Cormorants Also Hit Hard

(Dan Roby) Gulls are a major problem in establishing new nesting sites for Caspian terns Harassed in recent weeks by bald eagles, the world's largest Caspian tern colony for the past decade "collapsed entirely" last week with the last of some 5,000 nests plundered.

Repeated evening/night-time disturbances at the East Sand Island colony over the past few weeks by a bald eagle or eagles has made the terns fidgety and willing to flush frequently. When the terns take flight and abandon their nests, even if briefly, gulls that share the island have been swooping in and robbing the nests.

"The real damage is caused by terns leaving their nests," said Ken Collis of Real Time Research, who is co-principal investigator for the long-running research project along with Dan Roby of Oregon State University.

The lower Columbia River island's double crested cormorant colony, which is also believed to be the world's largest, has also been besieged this spring by bald eagles, peregrine falcons and great horned owls.

". . .these disturbances and nest predation events coupled with heavy rainfall on 23 May resulting in significant flooding on the colony has caused unprecedented nest failure at the tern colony; the number of active tern nests with eggs has declined from ca. 5,000 to less than 500 over the past two weeks," according to a research update for the week ending May 29. The updates are posted on Bird Research Northwest's web site: http://www.birdresearchnw.org/

The last remaining egg-laden nests were looted "during a series of mid-morning flushes" on Wednesday, June 1, according to information updated through June 5.

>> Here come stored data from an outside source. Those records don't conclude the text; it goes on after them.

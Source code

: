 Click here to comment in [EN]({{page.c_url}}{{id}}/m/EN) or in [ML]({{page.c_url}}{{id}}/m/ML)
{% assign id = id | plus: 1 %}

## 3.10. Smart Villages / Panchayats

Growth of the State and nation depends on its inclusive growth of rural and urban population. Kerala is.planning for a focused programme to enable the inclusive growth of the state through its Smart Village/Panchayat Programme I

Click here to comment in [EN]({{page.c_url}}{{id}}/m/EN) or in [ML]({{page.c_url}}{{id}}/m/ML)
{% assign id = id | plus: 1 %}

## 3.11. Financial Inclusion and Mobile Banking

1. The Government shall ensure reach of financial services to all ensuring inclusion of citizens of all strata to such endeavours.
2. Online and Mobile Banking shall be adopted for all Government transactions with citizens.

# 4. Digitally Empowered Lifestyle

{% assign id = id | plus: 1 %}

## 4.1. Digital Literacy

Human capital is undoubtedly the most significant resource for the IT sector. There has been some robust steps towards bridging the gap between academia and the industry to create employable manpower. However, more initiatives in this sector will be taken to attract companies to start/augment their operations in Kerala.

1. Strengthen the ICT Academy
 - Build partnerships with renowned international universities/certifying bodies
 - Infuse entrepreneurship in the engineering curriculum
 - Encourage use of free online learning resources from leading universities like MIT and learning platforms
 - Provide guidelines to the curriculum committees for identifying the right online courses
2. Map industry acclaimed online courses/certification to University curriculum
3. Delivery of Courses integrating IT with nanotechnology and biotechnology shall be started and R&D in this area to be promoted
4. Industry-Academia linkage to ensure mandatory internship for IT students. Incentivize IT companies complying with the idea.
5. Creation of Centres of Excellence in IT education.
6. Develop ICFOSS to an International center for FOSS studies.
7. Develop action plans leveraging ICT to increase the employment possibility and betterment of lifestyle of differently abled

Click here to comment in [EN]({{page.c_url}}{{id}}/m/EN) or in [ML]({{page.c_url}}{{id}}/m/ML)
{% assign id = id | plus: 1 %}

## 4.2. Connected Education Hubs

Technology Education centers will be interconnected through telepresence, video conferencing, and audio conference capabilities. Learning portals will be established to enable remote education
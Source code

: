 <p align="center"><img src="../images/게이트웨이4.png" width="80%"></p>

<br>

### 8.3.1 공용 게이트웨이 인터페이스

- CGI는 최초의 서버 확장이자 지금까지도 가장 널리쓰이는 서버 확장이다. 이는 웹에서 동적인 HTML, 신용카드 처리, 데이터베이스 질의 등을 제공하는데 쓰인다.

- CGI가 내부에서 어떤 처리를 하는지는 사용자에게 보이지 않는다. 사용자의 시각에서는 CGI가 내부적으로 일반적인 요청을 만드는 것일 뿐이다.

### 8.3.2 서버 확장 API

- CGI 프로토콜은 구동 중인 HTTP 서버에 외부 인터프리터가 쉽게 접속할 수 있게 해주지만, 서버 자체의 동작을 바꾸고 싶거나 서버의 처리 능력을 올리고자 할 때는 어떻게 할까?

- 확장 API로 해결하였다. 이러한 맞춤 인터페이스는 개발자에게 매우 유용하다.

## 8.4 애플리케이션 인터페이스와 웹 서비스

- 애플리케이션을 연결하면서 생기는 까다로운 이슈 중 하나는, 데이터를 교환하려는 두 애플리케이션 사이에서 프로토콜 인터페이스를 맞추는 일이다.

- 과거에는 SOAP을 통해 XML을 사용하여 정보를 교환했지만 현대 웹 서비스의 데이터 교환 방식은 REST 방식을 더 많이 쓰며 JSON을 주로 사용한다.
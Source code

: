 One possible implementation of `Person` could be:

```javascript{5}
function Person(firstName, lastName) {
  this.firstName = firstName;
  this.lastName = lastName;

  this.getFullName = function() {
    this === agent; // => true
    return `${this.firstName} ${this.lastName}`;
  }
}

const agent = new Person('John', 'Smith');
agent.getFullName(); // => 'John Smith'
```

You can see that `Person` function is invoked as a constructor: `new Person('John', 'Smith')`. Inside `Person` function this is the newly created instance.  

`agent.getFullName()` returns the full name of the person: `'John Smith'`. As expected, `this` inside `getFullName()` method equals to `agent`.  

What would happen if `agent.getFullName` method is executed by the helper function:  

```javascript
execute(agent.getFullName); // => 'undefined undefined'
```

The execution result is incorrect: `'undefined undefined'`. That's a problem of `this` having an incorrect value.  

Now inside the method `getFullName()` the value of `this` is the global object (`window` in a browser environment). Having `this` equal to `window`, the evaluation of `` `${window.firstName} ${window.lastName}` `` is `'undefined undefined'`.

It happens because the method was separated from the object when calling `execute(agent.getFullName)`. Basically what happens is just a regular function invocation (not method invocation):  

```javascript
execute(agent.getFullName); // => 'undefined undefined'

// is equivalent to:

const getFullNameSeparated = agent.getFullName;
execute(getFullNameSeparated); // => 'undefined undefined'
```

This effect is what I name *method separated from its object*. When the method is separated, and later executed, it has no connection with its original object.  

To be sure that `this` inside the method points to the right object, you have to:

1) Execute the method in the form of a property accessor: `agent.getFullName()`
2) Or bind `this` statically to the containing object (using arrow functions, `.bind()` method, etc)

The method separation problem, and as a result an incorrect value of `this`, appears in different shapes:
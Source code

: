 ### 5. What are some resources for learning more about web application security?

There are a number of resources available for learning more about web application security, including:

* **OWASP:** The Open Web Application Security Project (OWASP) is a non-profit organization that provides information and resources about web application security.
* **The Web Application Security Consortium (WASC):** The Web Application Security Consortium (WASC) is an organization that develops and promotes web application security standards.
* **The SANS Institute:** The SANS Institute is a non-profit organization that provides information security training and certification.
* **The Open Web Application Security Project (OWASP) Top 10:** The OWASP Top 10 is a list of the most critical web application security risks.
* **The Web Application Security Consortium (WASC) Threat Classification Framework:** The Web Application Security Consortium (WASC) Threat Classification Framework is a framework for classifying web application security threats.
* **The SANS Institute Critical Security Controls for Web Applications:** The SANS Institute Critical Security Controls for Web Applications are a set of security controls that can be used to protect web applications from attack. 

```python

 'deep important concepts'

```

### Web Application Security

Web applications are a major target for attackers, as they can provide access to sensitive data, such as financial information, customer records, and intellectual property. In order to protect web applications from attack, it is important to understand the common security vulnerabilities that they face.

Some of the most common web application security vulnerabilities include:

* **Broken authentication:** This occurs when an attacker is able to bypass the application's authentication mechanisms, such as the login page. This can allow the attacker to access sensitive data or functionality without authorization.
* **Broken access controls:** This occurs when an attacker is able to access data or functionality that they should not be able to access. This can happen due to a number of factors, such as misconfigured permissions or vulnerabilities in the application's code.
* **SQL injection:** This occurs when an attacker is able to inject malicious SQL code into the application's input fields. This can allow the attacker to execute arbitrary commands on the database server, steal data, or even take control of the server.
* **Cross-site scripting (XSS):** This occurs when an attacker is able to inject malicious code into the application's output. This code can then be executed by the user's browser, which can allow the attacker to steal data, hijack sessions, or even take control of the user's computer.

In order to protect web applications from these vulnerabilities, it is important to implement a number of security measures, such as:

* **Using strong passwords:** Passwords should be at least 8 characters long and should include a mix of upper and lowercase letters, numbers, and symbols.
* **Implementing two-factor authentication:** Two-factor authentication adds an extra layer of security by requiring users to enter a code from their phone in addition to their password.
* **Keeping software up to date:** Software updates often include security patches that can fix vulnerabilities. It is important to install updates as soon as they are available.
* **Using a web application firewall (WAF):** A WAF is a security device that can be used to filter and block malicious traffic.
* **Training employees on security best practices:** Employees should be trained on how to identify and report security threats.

"Individuals are still laying eggs, but nests rarely persist for more than 30 minutes."

"Gull pressure on newly formed nests has been very intense and one individual was seen taking an egg from under an incubating tern," the June 6 update report says.

The level of "disturbance" caused by the bald eagles is unprecedented, according to researchers who have been monitoring the island since the late 1990s. The adult terns being taken by the eagles are being "completely consumed" except for the wings and head, Roby said.

Bird Research Northwest gathers data on the size, distribution, status, productivity, diet composition, smolt consumption, and factors limiting the size and productivity of various piscivorous waterbird colonies located in Oregon, Washington, and California. A primary goal is to evaluate the birds' impact on salmon and steelhead stocks that are protected under the Endangered Species Act.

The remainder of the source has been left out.